In [1]:
%%capture
import pandas as pd
import numpy as np
from scipy.stats import bernoulli
import matplotlib.pyplot as plt
from sklearn.preprocessing import StandardScaler
from sklearn.model_selection import train_test_split
from sklearn.svm import SVC
!pip install qpsolvers
import qpsolvers
!pip install qpsolvers[cvxopt]
!pip install qpsolvers[open_source_solvers]
!pip install qpsolvers[clarabel]
from qpsolvers import solve_qp

In [2]:
raisin_whole_data = pd.read_csv('raisin.csv')
raisin_whole_data.columns = ['area','majlength','minlength','eccentric','cvx',
                             'extent','perimeter','class']
classes_to_keep = raisin_whole_data['class'].copy()
raisin_whole_data = raisin_whole_data.drop(['class'], axis=1)
raisin_whole_data = raisin_whole_data.to_numpy()
raisin_whole_data = StandardScaler().fit_transform(X=raisin_whole_data)
raisin_whole_data = pd.DataFrame(raisin_whole_data)
raisin_whole_data.columns = ['area','majlength','minlength','eccentric','cvx',
                             'extent','perimeter']
raisin_whole_data['class'] = classes_to_keep
raisin_whole_data = raisin_whole_data.replace('Besni',-1)
raisin_whole_data = raisin_whole_data.replace('Kecimen',1)
raisin, raisin_test = train_test_split(raisin_whole_data, train_size=0.8)

n_samples = raisin.shape[0]
n_samples_test = raisin_test.shape[0]

raisin = raisin.reset_index(drop=True)
raisin_test = raisin_test.reset_index(drop=True)

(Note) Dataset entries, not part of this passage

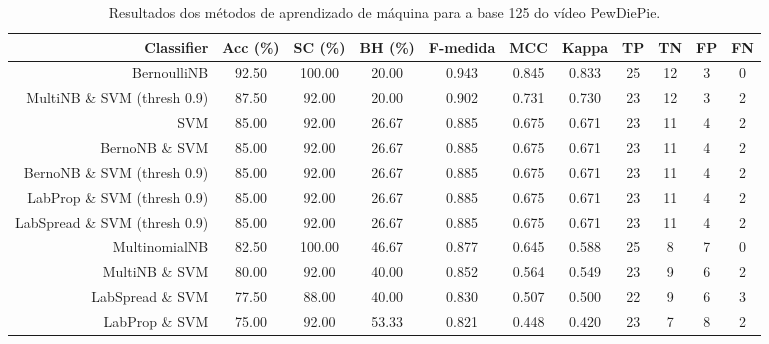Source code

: \begin{table}[!htb]
\centering
\caption{Resultados dos métodos de aprendizado de máquina para a base 125 do vídeo PewDiePie.}
\label{tab:PewDiePie-125}
\begin{tabular}{r|c|c|c|c|c|c|c|c|c|c}
\hline\hline
Classifier & Acc (\%) & SC (\%) & BH (\%) & F-medida & MCC & Kappa & TP & TN & FP & FN \\ \hline
BernoulliNB & 92.50 & 100.00 & 20.00 & 0.943 & 0.845 & 0.833 & 25 & 12 & 3 & 0 \\ 
MultiNB \& SVM (thresh 0.9) & 87.50 & 92.00 & 20.00 & 0.902 & 0.731 & 0.730 & 23 & 12 & 3 & 2 \\ 
SVM & 85.00 & 92.00 & 26.67 & 0.885 & 0.675 & 0.671 & 23 & 11 & 4 & 2 \\ 
BernoNB \& SVM & 85.00 & 92.00 & 26.67 & 0.885 & 0.675 & 0.671 & 23 & 11 & 4 & 2 \\ 
BernoNB \& SVM (thresh 0.9) & 85.00 & 92.00 & 26.67 & 0.885 & 0.675 & 0.671 & 23 & 11 & 4 & 2 \\ 
LabProp \& SVM (thresh 0.9) & 85.00 & 92.00 & 26.67 & 0.885 & 0.675 & 0.671 & 23 & 11 & 4 & 2 \\ 
LabSpread \& SVM (thresh 0.9) & 85.00 & 92.00 & 26.67 & 0.885 & 0.675 & 0.671 & 23 & 11 & 4 & 2 \\ 
MultinomialNB & 82.50 & 100.00 & 46.67 & 0.877 & 0.645 & 0.588 & 25 & 8 & 7 & 0 \\ 
MultiNB \& SVM & 80.00 & 92.00 & 40.00 & 0.852 & 0.564 & 0.549 & 23 & 9 & 6 & 2 \\ 
LabSpread \& SVM & 77.50 & 88.00 & 40.00 & 0.830 & 0.507 & 0.500 & 22 & 9 & 6 & 3 \\ 
LabProp \& SVM & 75.00 & 92.00 & 53.33 & 0.821 & 0.448 & 0.420 & 23 & 7 & 8 & 2 \\ 
\hline\hline
\end{tabular}
\end{table}
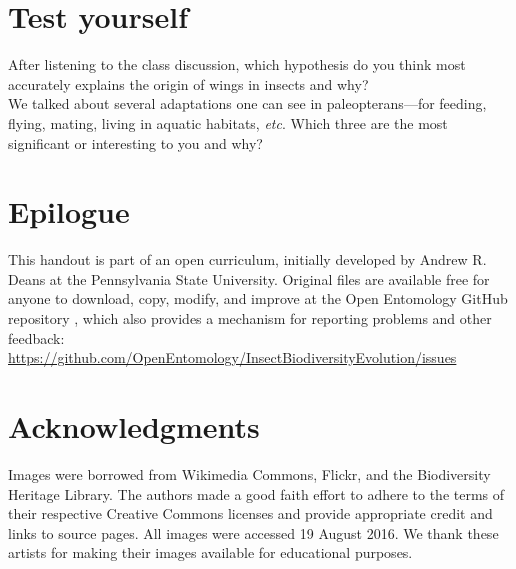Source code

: \documentclass[letterpaper, 11pt]{article}
\begin{document}
\FloatBarrier
\section*{Test yourself}
\noindent{}After listening to the class discussion, which hypothesis do you think most accurately explains the origin of wings in insects and why?\\

\noindent{}We talked about several adaptations one can see in paleopterans---for feeding, flying, mating, living in aquatic habitats, \textit{etc}. Which three are the most significant or interesting to you and why?\\

\clearpage
\section*{Epilogue}
This handout is part of an open curriculum, initially developed by Andrew R. Deans at the Pennsylvania State University. Original files are available free for anyone to download, copy, modify, and improve at the Open Entomology GitHub repository \citep{ENT532}, which also provides a mechanism for reporting problems and other feedback:\\
\url{https://github.com/OpenEntomology/InsectBiodiversityEvolution/issues}

\section*{Acknowledgments}
Images were borrowed from Wikimedia Commons, Flickr, and the Biodiversity Heritage Library. The authors made a good faith effort to adhere to the terms of their respective Creative Commons licenses and provide appropriate credit and links to source pages. All images were accessed 19 August 2016. We thank these artists for making their images available for educational purposes.

\FloatBarrier


\end{document}
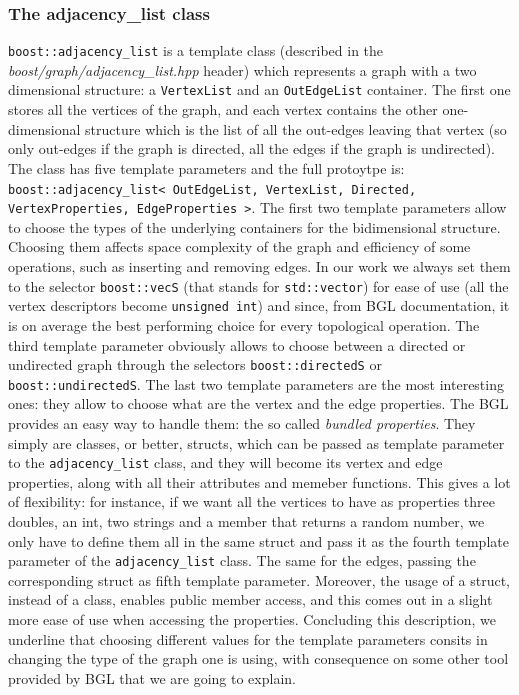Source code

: \documentclass[10pt]{article} %
\newcommand{\classname}[1]{\texttt{#1}}
\begin{document}
	\subsubsection{The adjacency\_list class}
	\classname{boost::adjacency\_list} is a template class (described in the \textit{boost/graph/adjacency\_list.hpp} header) which represents a graph with a two dimensional structure: a \texttt{VertexList} and an \texttt{OutEdgeList} container. The first one stores all the vertices of the graph, and each vertex contains the other one-dimensional structure which is the list of all the out-edges leaving that vertex (so only out-edges if the graph is directed, all the edges if the graph is undirected). \newline
	The class has five template parameters and the full protoytpe is: \classname{boost::adjacency\_list< OutEdgeList, VertexList, Directed, VertexProperties, EdgeProperties >}. \newline
	The first two template parameters allow to choose the types of the underlying containers for the bidimensional structure. Choosing them affects space complexity of the graph and efficiency of some operations, such as inserting and removing edges. In our work we always set them to the selector \classname{boost::vecS} (that stands for \texttt{std::vector}) for ease of use (all the vertex descriptors become \texttt{unsigned int}) and since, from BGL documentation, it is on average the best performing choice for every topological operation. \newline
	The third template parameter obviously allows to choose between a directed or undirected graph through the selectors \texttt{boost::directedS} or \texttt{boost::undirectedS}.\newline
	The last two template parameters are the most interesting ones: they allow to choose what are the vertex and the edge properties. The BGL provides an easy way to handle them: the so called \textit{bundled properties}. They simply are classes, or better, structs, which can be passed as template parameter to the \classname{adjacency\_list} class, and they will become its vertex and edge properties, along with all their attributes and memeber functions. This gives a lot of flexibility: for instance, if we want all the vertices to have as properties three doubles, an int, two strings and a member that returns a random number, we only have to define them all in the same struct and pass it as the fourth template parameter of the \classname{adjacency\_list} class. The same for the edges, passing the corresponding struct as fifth template parameter. Moreover, the usage of a struct, instead of a class, enables public member access, and this comes out in a slight more ease of use when accessing the properties. \newline
	Concluding this description, we underline that choosing different values for the template parameters consits in changing the type of the graph one is using, with consequence on some other tool provided by BGL that we are going to explain.
	
\end{document}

  raisin_whole_data = raisin_whole_data.replace('Kecimen',1)


In [3]:
def rbf(x,y,l=1):
    """Gaussian kernel

    Parameters
    -------------------------------
    x : float
    a real number

    y : float
    a real number

    l: float, non zero
    a scale parameter
    -------------------------------
    """
    dim = x.shape[0]
    vect = np.empty(dim)
    if dim == y.shape[0]  :
        d = np.exp((-1)*((np.linalg.norm(x-y))/(2*(l**2))))
        return d
    else :
        for i in range(dim):
            vect[i] = np.exp((-1)*(np.linalg.norm(x[i] - y))/(2*(l**2)))
        return vect

In [4]:
np.random.seed(1452234)
label = np.zeros(n_samples)
for i in range(n_samples):
    random = bernoulli.rvs(p=3/4)
    if raisin.loc[i,'class'] == 1 and random == 0:
        label[i] = 1
    else:
        label[i] = -1
raisin['label'] = label



svm_train = SVC(kernel='sigmoid', probability = True,
               gamma = 1).fit(X=raisin.to_numpy()[:,:-2], y=raisin.to_numpy()[:,-1])
probas = svm_train.predict_proba(raisin.to_numpy()[:,:-2])

In [5]:
proba_gap = np.zeros(n_samples)
for i in range(n_samples):
    proba_gap[i] = probas[i,1] - probas[i,0]


raisin['proba_gap'] = proba_gap

n_min = 3 #as in the article

l_boundary = np.mean(np.sort(raisin[raisin['label'] == 1]['proba_gap'])[:n_min])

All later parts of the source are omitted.